Shimao Downgraded by Moody’s, Fitch on Increased Financing Risks

Shimao Downgraded by Moody’s, Fitch on Increased Financing Risks
A wall carrying the logo of Shimao Group in Shanghai, China, on Jan. 1, 2013. Stringer/Reuters
Reuters
Updated:

SHANGHAI/HONG KONG—Shimao Group Holdings Ltd. was downgraded by rating agencies Moody’s and Fitch on Friday, both by two notches, due to the Chinese developer’s increased financing risks.

The downgrades could trigger some creditors to demand immediate repayment, market watchers cautioned, further pressuring Shimao’s liquidity.

Separately, S&P downgraded China Evergrande Group to “selective default” on Friday, and Moody’s and Fitch downgraded Guangzhou R&F Properties to Caa2 from B3, and C from B-, respectively.

Evergrande, which has more than $300 billion in liabilities, missed a debt payment deadline last week, putting the developer at risk of becoming the country’s biggest defaulter. Fitch has already downgraded the developer to “restricted default.”

Chinese developers are facing an unprecedented liquidity squeeze due to regulatory curbs on borrowing, causing a string of offshore debt defaults, credit-rating downgrades, and sell-offs in developers’ shares and bonds.

On Friday, Moody’s downgraded Shimao’s corporate family rating (CFR) to Ba3 from Ba1, while Fitch cut its Issuer Default Rating (IDR) to BB from BBB-, both on review for further potential downgrade.

“The rating downgrade reflects Shimao’s increased refinancing risk due to its constrained funding access and sizeable debt maturities over the next 6–12 months,” Moody’s said in a statement.

In 2022, Shimao will have $1.7 billion maturities offshore and 8.9 billion yuan (about $1.40 billion) onshore, according to Moody’s.

Shimao saw sharp falls in its shares and debt earlier this week, triggered by worries over an asset sale and cancelled apartment deals.

Fitch said the related negative news flow has diminished investor confidence, which could constrain Shimao’s refinancing channels and add to liquidity pressure.

Earlier in the day, bonds sold by subsidiaries of Shimao rose broadly in Shanghai after a report the the Chinese developer plans to repay publicly issued debts due this month.

The developer has also asked trust firms for short-term extensions of loans coming due, as it expects 10 billion yuan (about $1.6 billion) worth of cash to be released from presale escrow accounts starting Jan. 1, financial intelligence provider REDD said, citing unidentified sources.

Shimao did not respond to a request for comment.

Its flagship unit later said in a filing it has transferred funds worth 31.4 million yuan (about $4.9 million) to repay a yuan bond.
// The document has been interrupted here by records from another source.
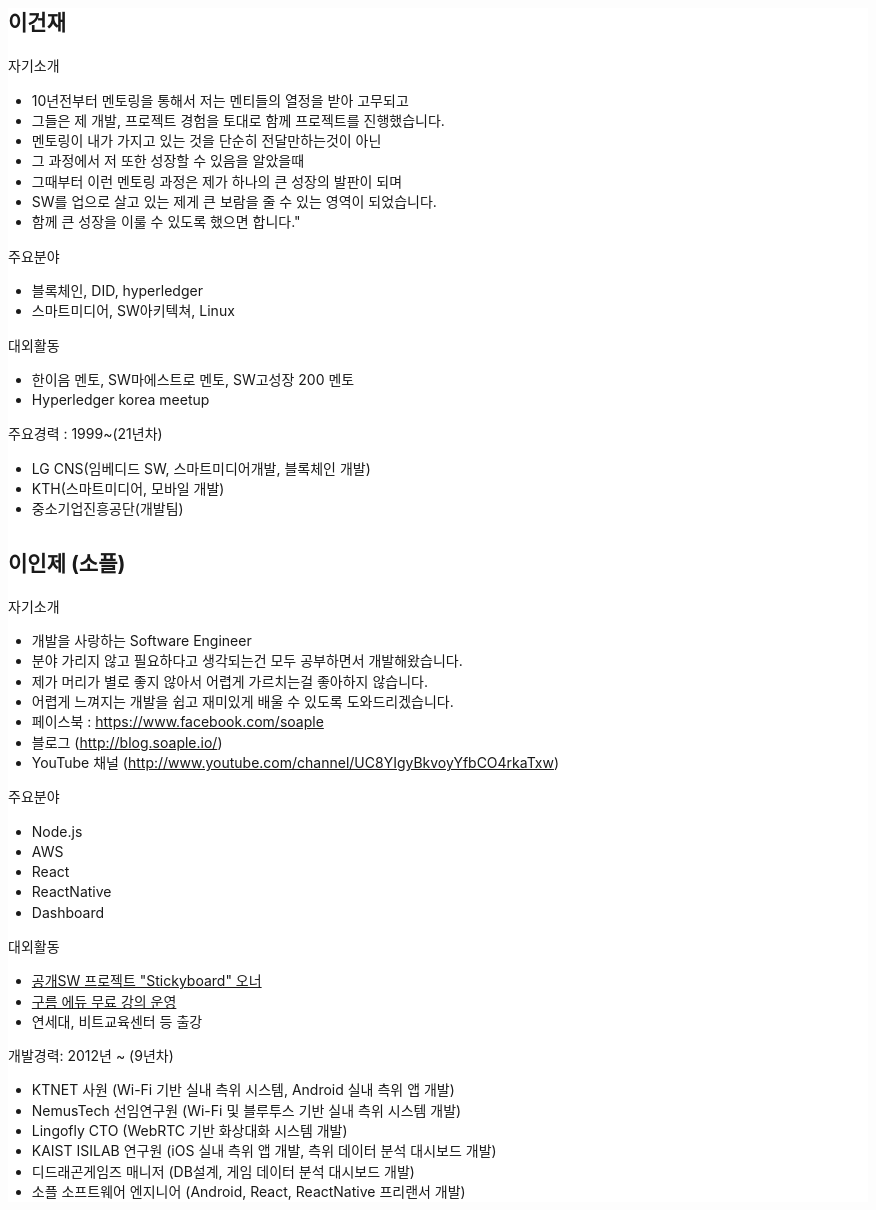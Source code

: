 
## 이건재

자기소개
  - 10년전부터 멘토링을 통해서 저는 멘티들의 열정을 받아 고무되고 
  - 그들은 제 개발, 프로젝트 경험을 토대로 함께 프로젝트를 진행했습니다.
  - 멘토링이 내가 가지고 있는 것을 단순히 전달만하는것이 아닌 
  - 그 과정에서 저 또한 성장할 수 있음을 알았을때 
  - 그때부터 이런 멘토링 과정은 제가 하나의 큰 성장의 발판이 되며 
  - SW를 업으로 살고 있는 제게 큰 보람을 줄 수 있는 영역이 되었습니다.
  - 함께 큰 성장을 이룰 수 있도록 했으면 합니다."

주요분야
  - 블록체인, DID, hyperledger
  - 스마트미디어, SW아키텍쳐, Linux

대외활동
  - 한이음 멘토, SW마에스트로 멘토, SW고성장 200 멘토
  - Hyperledger korea meetup

주요경력 : 1999~(21년차)
  - LG CNS(임베디드 SW, 스마트미디어개발, 블록체인 개발)
  - KTH(스마트미디어, 모바일 개발)
  - 중소기업진흥공단(개발팀)


## 이인제 (소플)

자기소개
- 개발을 사랑하는 Software Engineer
- 분야 가리지 않고 필요하다고 생각되는건 모두 공부하면서 개발해왔습니다.
- 제가 머리가 별로 좋지 않아서 어렵게 가르치는걸 좋아하지 않습니다.
- 어렵게 느껴지는 개발을 쉽고 재미있게 배울 수 있도록 도와드리겠습니다.
- 페이스북 : https://www.facebook.com/soaple
- 블로그 (http://blog.soaple.io/)
- YouTube 채널 (http://www.youtube.com/channel/UC8YIgyBkvoyYfbCO4rkaTxw)

주요분야
- Node.js
- AWS
- React
- ReactNative
- Dashboard

대외활동
- [공개SW 프로젝트 "Stickyboard" 오너](https://github.com/soaple/stickyboard)
- [구름 에듀 무료 강의 운영](https://edu.goorm.io/lecture/12976/%EC%B2%98%EC%9D%8C-%EB%A7%8C%EB%82%9C-react-%EB%A6%AC%EC%95%A1%ED%8A%B8)
- 연세대, 비트교육센터 등 출강

개발경력: 2012년 ~ (9년차)
- KTNET 사원 (Wi-Fi 기반 실내 측위 시스템, Android 실내 측위 앱 개발)
- NemusTech 선임연구원 (Wi-Fi 및 블루투스 기반 실내 측위 시스템 개발)
- Lingofly CTO (WebRTC 기반 화상대화 시스템 개발)
- KAIST ISILAB 연구원 (iOS 실내 측위 앱 개발, 측위 데이터 분석 대시보드 개발)
- 디드래곤게임즈 매니저 (DB설계, 게임 데이터 분석 대시보드 개발)
- 소플 소프트웨어 엔지니어 (Android, React, ReactNative 프리랜서 개발)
Bonds issued by Shanghai Shimao Co. Ltd. and Shanghai Shimao Construction Co. Ltd., both owned by Shimao, were among top gainers in the Shanghai Stock Exchange’s corporate bond market on Friday.

A Shanghai Shimao bond that matures in September, 2024 jumped over 7 percent.

Shimao’s biggest creditor, China Merchants Bank, plans to increase its loan exposure to Shimao—currently at 30 billion yuan (about $4.7 billion)—and plans to rally financial support for Shimao from other lenders, REDD also said, the developer plans to pay migrant worker salaries before the Chinese New Year.

Shares of Shimao listed in Hong Kong closed down 4.9 percent.